__ASSIGNMENT__
Every entry, from the first line to the last, should be output exactly.

__DATA RECORDS__
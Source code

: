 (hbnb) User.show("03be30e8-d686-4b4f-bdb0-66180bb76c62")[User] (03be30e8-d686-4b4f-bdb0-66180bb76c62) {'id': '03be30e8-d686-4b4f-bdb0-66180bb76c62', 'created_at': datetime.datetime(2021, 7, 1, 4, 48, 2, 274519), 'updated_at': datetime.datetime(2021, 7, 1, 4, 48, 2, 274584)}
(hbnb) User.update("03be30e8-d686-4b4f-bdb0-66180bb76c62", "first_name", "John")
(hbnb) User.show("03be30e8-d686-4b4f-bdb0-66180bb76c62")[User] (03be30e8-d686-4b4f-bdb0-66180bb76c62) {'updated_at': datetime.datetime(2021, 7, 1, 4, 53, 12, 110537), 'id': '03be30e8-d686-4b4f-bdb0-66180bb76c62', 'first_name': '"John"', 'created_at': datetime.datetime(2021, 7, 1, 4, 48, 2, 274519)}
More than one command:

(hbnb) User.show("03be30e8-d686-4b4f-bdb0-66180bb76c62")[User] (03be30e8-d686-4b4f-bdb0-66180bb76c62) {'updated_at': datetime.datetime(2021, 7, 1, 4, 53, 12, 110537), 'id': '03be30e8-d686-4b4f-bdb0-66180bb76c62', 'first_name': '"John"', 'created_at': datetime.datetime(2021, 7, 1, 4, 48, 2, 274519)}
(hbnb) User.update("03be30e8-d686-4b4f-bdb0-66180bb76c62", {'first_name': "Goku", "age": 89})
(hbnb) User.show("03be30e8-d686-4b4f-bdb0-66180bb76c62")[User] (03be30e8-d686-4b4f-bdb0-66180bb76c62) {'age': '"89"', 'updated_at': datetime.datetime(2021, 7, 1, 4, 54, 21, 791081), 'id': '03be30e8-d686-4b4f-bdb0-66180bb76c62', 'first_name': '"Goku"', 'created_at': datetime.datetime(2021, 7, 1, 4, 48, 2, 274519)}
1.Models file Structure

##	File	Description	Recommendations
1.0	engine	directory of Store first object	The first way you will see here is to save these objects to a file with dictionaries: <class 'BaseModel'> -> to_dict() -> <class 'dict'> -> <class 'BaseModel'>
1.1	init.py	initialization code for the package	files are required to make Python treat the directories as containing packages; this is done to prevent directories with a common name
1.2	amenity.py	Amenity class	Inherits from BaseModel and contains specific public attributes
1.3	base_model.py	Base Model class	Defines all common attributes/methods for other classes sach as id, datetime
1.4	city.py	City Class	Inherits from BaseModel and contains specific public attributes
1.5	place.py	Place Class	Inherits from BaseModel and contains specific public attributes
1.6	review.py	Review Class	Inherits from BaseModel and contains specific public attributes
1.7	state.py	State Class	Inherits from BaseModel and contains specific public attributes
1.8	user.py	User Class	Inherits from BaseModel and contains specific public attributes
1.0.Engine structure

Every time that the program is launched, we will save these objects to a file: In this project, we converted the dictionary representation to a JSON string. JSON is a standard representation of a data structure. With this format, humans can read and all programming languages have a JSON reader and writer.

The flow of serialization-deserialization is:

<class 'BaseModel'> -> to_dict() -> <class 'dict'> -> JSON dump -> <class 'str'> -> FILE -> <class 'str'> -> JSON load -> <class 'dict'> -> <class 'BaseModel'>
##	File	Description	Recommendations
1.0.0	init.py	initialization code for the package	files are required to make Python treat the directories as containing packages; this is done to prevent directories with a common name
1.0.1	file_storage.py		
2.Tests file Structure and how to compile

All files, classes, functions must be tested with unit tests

__REPLY TO THE EXERCISE__
Source code

: (hbnb) User.show("03be30e8-d686-4b4f-bdb0-66180bb76c62")[User] (03be30e8-d686-4b4f-bdb0-66180bb76c62) {'id': '03be30e8-d686-4b4f-bdb0-66180bb76c62', 'created_at': datetime.datetime(2021, 7, 1, 4, 48, 2, 274519), 'updated_at': datetime.datetime(2021, 7, 1, 4, 48, 2, 274584)}
(hbnb) User.update("03be30e8-d686-4b4f-bdb0-66180bb76c62", "first_name", "John")
(hbnb) User.show("03be30e8-d686-4b4f-bdb0-66180bb76c62")[User] (03be30e8-d686-4b4f-bdb0-66180bb76c62) {'updated_at': datetime.datetime(2021, 7, 1, 4, 53, 12, 110537), 'id': '03be30e8-d686-4b4f-bdb0-66180bb76c62', 'first_name': '"John"', 'created_at': datetime.datetime(2021, 7, 1, 4, 48, 2, 274519)}
More than one command:

(hbnb) User.show("03be30e8-d686-4b4f-bdb0-66180bb76c62")[User] (03be30e8-d686-4b4f-bdb0-66180bb76c62) {'updated_at': datetime.datetime(2021, 7, 1, 4, 53, 12, 110537), 'id': '03be30e8-d686-4b4f-bdb0-66180bb76c62', 'first_name': '"John"', 'created_at': datetime.datetime(2021, 7, 1, 4, 48, 2, 274519)}
(hbnb) User.update("03be30e8-d686-4b4f-bdb0-66180bb76c62", {'first_name': "Goku", "age": 89})
(hbnb) User.show("03be30e8-d686-4b4f-bdb0-66180bb76c62")[User] (03be30e8-d686-4b4f-bdb0-66180bb76c62) {'age': '"89"', 'updated_at': datetime.datetime(2021, 7, 1, 4, 54, 21, 791081), 'id': '03be30e8-d686-4b4f-bdb0-66180bb76c62', 'first_name': '"Goku"', 'created_at': datetime.datetime(2021, 7, 1, 4, 48, 2, 274519)}
1.Models file Structure

##	File	Description	Recommendations
1.0	engine	directory of Store first object	The first way you will see here is to save these objects to a file with dictionaries: <class 'BaseModel'> -> to_dict() -> <class 'dict'> -> <class 'BaseModel'>
1.1	init.py	initialization code for the package	files are required to make Python treat the directories as containing packages; this is done to prevent directories with a common name
1.2	amenity.py	Amenity class	Inherits from BaseModel and contains specific public attributes
1.3	base_model.py	Base Model class	Defines all common attributes/methods for other classes sach as id, datetime
1.4	city.py	City Class	Inherits from BaseModel and contains specific public attributes
1.5	place.py	Place Class	Inherits from BaseModel and contains specific public attributes
1.6	review.py	Review Class	Inherits from BaseModel and contains specific public attributes
1.7	state.py	State Class	Inherits from BaseModel and contains specific public attributes
1.8	user.py	User Class	Inherits from BaseModel and contains specific public attributes
1.0.Engine structure

Every time that the program is launched, we will save these objects to a file: In this project, we converted the dictionary representation to a JSON string. JSON is a standard representation of a data structure. With this format, humans can read and all programming languages have a JSON reader and writer.

The flow of serialization-deserialization is:

<class 'BaseModel'> -> to_dict() -> <class 'dict'> -> JSON dump -> <class 'str'> -> FILE -> <class 'str'> -> JSON load -> <class 'dict'> -> <class 'BaseModel'>
##	File	Description	Recommendations
1.0.0	init.py	initialization code for the package	files are required to make Python treat the directories as containing packages; this is done to prevent directories with a common name
1.0.1	file_storage.py		
2.Tests file Structure and how to compile

All files, classes, functions must be tested with unit tests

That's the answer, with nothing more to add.